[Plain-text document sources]

<<<<

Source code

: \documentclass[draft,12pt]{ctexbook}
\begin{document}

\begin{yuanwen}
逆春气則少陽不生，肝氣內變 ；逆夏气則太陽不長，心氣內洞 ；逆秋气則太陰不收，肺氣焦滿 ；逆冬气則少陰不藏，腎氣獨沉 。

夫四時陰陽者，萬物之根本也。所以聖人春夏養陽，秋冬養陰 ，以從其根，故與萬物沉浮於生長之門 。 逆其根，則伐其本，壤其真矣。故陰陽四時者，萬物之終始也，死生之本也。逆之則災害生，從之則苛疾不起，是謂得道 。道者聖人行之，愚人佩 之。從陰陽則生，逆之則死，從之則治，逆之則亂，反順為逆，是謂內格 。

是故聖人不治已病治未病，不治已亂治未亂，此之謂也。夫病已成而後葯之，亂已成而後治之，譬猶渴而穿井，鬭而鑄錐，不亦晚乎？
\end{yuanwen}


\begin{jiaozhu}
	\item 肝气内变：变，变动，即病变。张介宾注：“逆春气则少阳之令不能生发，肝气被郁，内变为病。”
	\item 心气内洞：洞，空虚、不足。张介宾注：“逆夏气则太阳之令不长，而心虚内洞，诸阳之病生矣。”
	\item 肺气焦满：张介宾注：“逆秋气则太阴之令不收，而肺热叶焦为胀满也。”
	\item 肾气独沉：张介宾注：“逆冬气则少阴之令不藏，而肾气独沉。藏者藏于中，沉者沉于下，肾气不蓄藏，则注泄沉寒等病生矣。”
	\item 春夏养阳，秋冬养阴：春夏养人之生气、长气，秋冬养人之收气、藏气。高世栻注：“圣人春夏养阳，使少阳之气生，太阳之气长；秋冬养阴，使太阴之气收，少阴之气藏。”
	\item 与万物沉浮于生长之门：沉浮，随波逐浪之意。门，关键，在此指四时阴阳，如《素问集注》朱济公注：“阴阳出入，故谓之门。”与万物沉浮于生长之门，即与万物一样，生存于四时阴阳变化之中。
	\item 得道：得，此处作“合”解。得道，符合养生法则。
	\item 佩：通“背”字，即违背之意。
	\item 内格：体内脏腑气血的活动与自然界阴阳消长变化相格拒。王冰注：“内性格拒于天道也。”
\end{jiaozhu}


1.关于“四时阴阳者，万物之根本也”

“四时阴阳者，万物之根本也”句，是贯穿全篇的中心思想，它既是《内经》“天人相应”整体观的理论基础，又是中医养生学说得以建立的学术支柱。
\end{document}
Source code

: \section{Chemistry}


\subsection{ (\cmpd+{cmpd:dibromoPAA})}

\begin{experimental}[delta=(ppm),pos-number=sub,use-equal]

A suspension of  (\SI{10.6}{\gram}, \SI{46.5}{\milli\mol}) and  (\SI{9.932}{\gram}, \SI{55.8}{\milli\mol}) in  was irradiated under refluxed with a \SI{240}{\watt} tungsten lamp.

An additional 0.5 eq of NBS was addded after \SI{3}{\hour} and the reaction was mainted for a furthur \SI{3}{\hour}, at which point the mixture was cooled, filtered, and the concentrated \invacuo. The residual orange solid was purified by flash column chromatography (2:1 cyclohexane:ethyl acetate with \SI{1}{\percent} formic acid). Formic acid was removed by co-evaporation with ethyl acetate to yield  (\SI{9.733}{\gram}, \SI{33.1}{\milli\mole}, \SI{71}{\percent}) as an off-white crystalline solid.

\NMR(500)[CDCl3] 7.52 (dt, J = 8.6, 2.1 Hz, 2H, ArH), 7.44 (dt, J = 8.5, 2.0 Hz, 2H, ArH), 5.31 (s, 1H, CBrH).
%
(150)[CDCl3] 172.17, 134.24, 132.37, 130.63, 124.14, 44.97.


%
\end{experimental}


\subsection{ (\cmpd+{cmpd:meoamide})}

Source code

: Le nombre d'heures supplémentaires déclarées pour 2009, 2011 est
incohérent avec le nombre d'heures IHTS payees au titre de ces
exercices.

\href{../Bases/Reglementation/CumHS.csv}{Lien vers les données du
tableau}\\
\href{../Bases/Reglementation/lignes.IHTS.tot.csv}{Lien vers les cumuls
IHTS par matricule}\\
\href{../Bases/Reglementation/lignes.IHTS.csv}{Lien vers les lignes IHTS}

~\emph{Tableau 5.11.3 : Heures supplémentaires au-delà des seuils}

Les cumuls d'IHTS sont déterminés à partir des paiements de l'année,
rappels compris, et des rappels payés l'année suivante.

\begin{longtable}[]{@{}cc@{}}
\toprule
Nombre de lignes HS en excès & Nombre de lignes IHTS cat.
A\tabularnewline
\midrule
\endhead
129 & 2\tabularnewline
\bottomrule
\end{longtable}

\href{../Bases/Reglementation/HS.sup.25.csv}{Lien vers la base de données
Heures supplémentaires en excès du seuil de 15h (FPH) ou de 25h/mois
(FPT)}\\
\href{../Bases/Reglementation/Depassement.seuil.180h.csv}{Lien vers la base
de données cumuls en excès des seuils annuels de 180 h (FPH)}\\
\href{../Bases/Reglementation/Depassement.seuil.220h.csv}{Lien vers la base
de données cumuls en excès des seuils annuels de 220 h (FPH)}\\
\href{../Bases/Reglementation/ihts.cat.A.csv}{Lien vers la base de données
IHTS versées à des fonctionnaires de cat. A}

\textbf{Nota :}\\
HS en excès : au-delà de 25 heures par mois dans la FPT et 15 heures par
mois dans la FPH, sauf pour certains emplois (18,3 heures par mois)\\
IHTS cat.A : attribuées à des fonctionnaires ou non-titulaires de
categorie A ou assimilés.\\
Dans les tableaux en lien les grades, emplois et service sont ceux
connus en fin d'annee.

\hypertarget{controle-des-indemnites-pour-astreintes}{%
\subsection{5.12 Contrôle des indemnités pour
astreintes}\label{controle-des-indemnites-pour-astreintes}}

>>>>

**PROBLEM**: Only the lines from the one containing "IHTS versées à" through the end of the records above belong in the output, each exactly as it stands, both ends included.

**RESPONSE BELOW**:
IHTS versées à des fonctionnaires de cat. A}

\textbf{Nota :}\\
HS en excès : au-delà de 25 heures par mois dans la FPT et 15 heures par
mois dans la FPH, sauf pour certains emplois (18,3 heures par mois)\\
IHTS cat.A : attribuées à des fonctionnaires ou non-titulaires de
categorie A ou assimilés.\\
Dans les tableaux en lien les grades, emplois et service sont ceux
connus en fin d'annee.

\hypertarget{controle-des-indemnites-pour-astreintes}{%
\subsection{5.12 Contrôle des indemnités pour
astreintes}\label{controle-des-indemnites-pour-astreintes}}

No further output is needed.